Frankenstein, for those who may not have read the original book by Mary Wollstonecraft Shelley, isn’t the monster, and certainly not the cartoonish green one we know with the bolts in his neck. No, Frankenstein is young doctor Victor, the man who creates the monster. The novel was published in 1818 when she was 20 years old. The novel deals with monumental and everlasting themes: Is there a God? What happens after death? What is life? Who, in the end, is the monster, the doctor or the creature he created?
“The problem” Toms says of producing work as recognizable as Frankenstein, “is that there are so many unfortunate pre-conceived notions about Frankenstein and artists have to battle with the clichés associated with it or are forced to try and create something new from it.” Fortunately for Toms, and the rest of the cast and crew, they were dealing directly with the source material. “With that,” he says, “one only needs to tell a story.”

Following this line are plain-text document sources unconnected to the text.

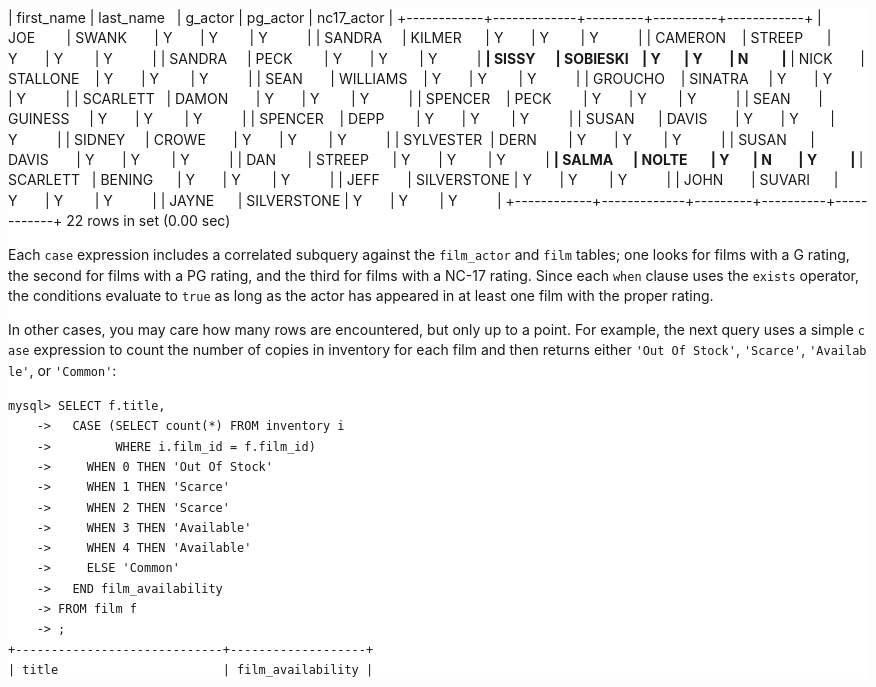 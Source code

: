 | first_name | last_name   | g_actor | pg_actor | nc17_actor |
+------------+-------------+---------+----------+------------+
| JOE        | SWANK       | Y       | Y        | Y          |
| SANDRA     | KILMER      | Y       | Y        | Y          |
| CAMERON    | STREEP      | Y       | Y        | Y          |
| SANDRA     | PECK        | Y       | Y        | Y          |
<strong>| SISSY      | SOBIESKI    | Y       | Y        | N          |
</strong>| NICK       | STALLONE    | Y       | Y        | Y          |
| SEAN       | WILLIAMS    | Y       | Y        | Y          |
| GROUCHO    | SINATRA     | Y       | Y        | Y          |
| SCARLETT   | DAMON       | Y       | Y        | Y          |
| SPENCER    | PECK        | Y       | Y        | Y          |
| SEAN       | GUINESS     | Y       | Y        | Y          |
| SPENCER    | DEPP        | Y       | Y        | Y          |
| SUSAN      | DAVIS       | Y       | Y        | Y          |
| SIDNEY     | CROWE       | Y       | Y        | Y          |
| SYLVESTER  | DERN        | Y       | Y        | Y          |
| SUSAN      | DAVIS       | Y       | Y        | Y          |
| DAN        | STREEP      | Y       | Y        | Y          |
<strong>| SALMA      | NOLTE       | Y       | N        | Y          |
</strong>| SCARLETT   | BENING      | Y       | Y        | Y          |
| JEFF       | SILVERSTONE | Y       | Y        | Y          |
| JOHN       | SUVARI      | Y       | Y        | Y          |
| JAYNE      | SILVERSTONE | Y       | Y        | Y          |
+------------+-------------+---------+----------+------------+
22 rows in set (0.00 sec)
</code></pre>

Each `case` expression includes a correlated subquery against the `film_actor` and `film` tables; one looks for films with a G rating, the second for films with a PG rating, and the third for films with a NC-17 rating. Since each `when` clause uses the `exists` operator, the conditions evaluate to `true` as long as the actor has appeared in at least one film with the proper rating.

In other cases, you may care how many rows are encountered, but only up to a point. For example, the next query uses a simple `case` expression to count the number of copies in inventory for each film and then returns either `'Out Of Stock'`, `'Scarce'`, `'Available'`, or `'Common'`:

```
mysql> SELECT f.title,
    ->   CASE (SELECT count(*) FROM inventory i 
    ->         WHERE i.film_id = f.film_id)
    ->     WHEN 0 THEN 'Out Of Stock'
    ->     WHEN 1 THEN 'Scarce'
    ->     WHEN 2 THEN 'Scarce'
    ->     WHEN 3 THEN 'Available'
    ->     WHEN 4 THEN 'Available'
    ->     ELSE 'Common'
    ->   END film_availability
    -> FROM film f
    -> ;
+-----------------------------+-------------------+
| title                       | film_availability |
``` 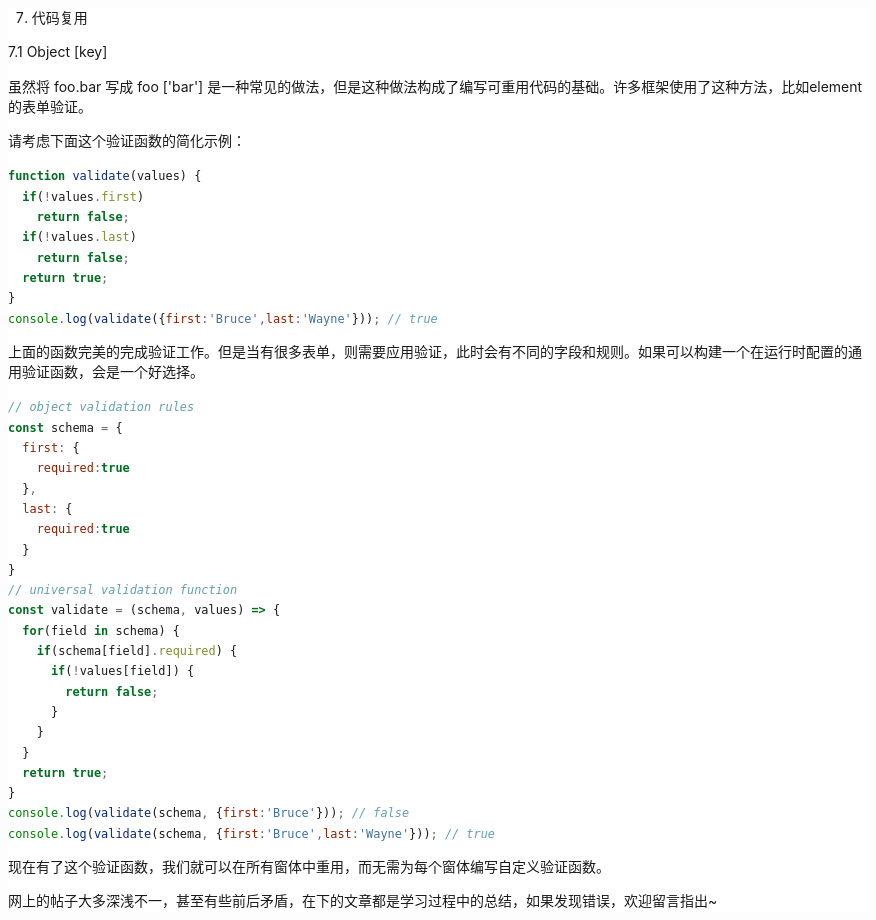 
7. 代码复用

7.1 Object [key]

虽然将 foo.bar 写成 foo ['bar'] 是一种常见的做法，但是这种做法构成了编写可重用代码的基础。许多框架使用了这种方法，比如element的表单验证。

请考虑下面这个验证函数的简化示例：
```js
function validate(values) {
  if(!values.first)
    return false;
  if(!values.last)
    return false;
  return true;
}
console.log(validate({first:'Bruce',last:'Wayne'})); // true
```

上面的函数完美的完成验证工作。但是当有很多表单，则需要应用验证，此时会有不同的字段和规则。如果可以构建一个在运行时配置的通用验证函数，会是一个好选择。

```js
// object validation rules
const schema = {
  first: {
    required:true
  },
  last: {
    required:true
  }
}
// universal validation function
const validate = (schema, values) => {
  for(field in schema) {
    if(schema[field].required) {
      if(!values[field]) {
        return false;
      }
    }
  }
  return true;
}
console.log(validate(schema, {first:'Bruce'})); // false
console.log(validate(schema, {first:'Bruce',last:'Wayne'})); // true
```

现在有了这个验证函数，我们就可以在所有窗体中重用，而无需为每个窗体编写自定义验证函数。

网上的帖子大多深浅不一，甚至有些前后矛盾，在下的文章都是学习过程中的总结，如果发现错误，欢迎留言指出~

Book-It is different than many other theatres in that it preserves the author’s exact words—everything heard on stage is taken directly from the original page. “The glory of Book-It,” says Toms, “is at its most fundamental and basic concept, it’s a vehicle for storytelling. Book-It succeeds in affecting us at our most primitive levels of attention. We all want to be told a good story. It’s great to perform under that conceit.”
The production, which also stars Jim Hamerlinck as the monster and Sascha Streckel as Victor’s love interest Elizabeth Lavenza, is far from disastrous—it’s received largely glowing reviews. It also marks an important transition for Toms himself. “When I heard that Book-It would be doing an adaptation of Frankenstein, I jumped at the chance to audition,” he says. But he never thought he’s land the part of Victor. “It’s a gigantic role and my graduation from young dude to leading man has been rather protracted. I’m very grateful for [director] David Quicksall’s faith in me.”
There’s no question that Toms is officially a leading man. He commands the Book-It stage for nearly the entire length of the two-plus hour production. At turns serious, funny, loving, frightening—it’s a lot for one actor. “The ability to show a disturbing range of emotions is so exciting,” Toms says. “From joy to rage to despair and back again. It’s an exhaustive blessing.”
In addition to becoming a leading man, Toms is also becoming a bit of a workhorse within Seattle’s acting community. Right before taking on the role of Victor Frankenstein he was in Seattle Repertory Theatre’s production of The Hound of the Baskervilles. He will soon be seen, with his wife and fellow actor Hana Lass, in Seattle Shakespeare Company’s production of Oscar Wilde’s The Importance of Being Earnest.
Until then, he will spend his evenings in the skin of a sociopath, who, Toms says, “goes down a serious rabbit hole every night. We’re all pretty blessed performing.” And audiences are blessed to see Toms perform.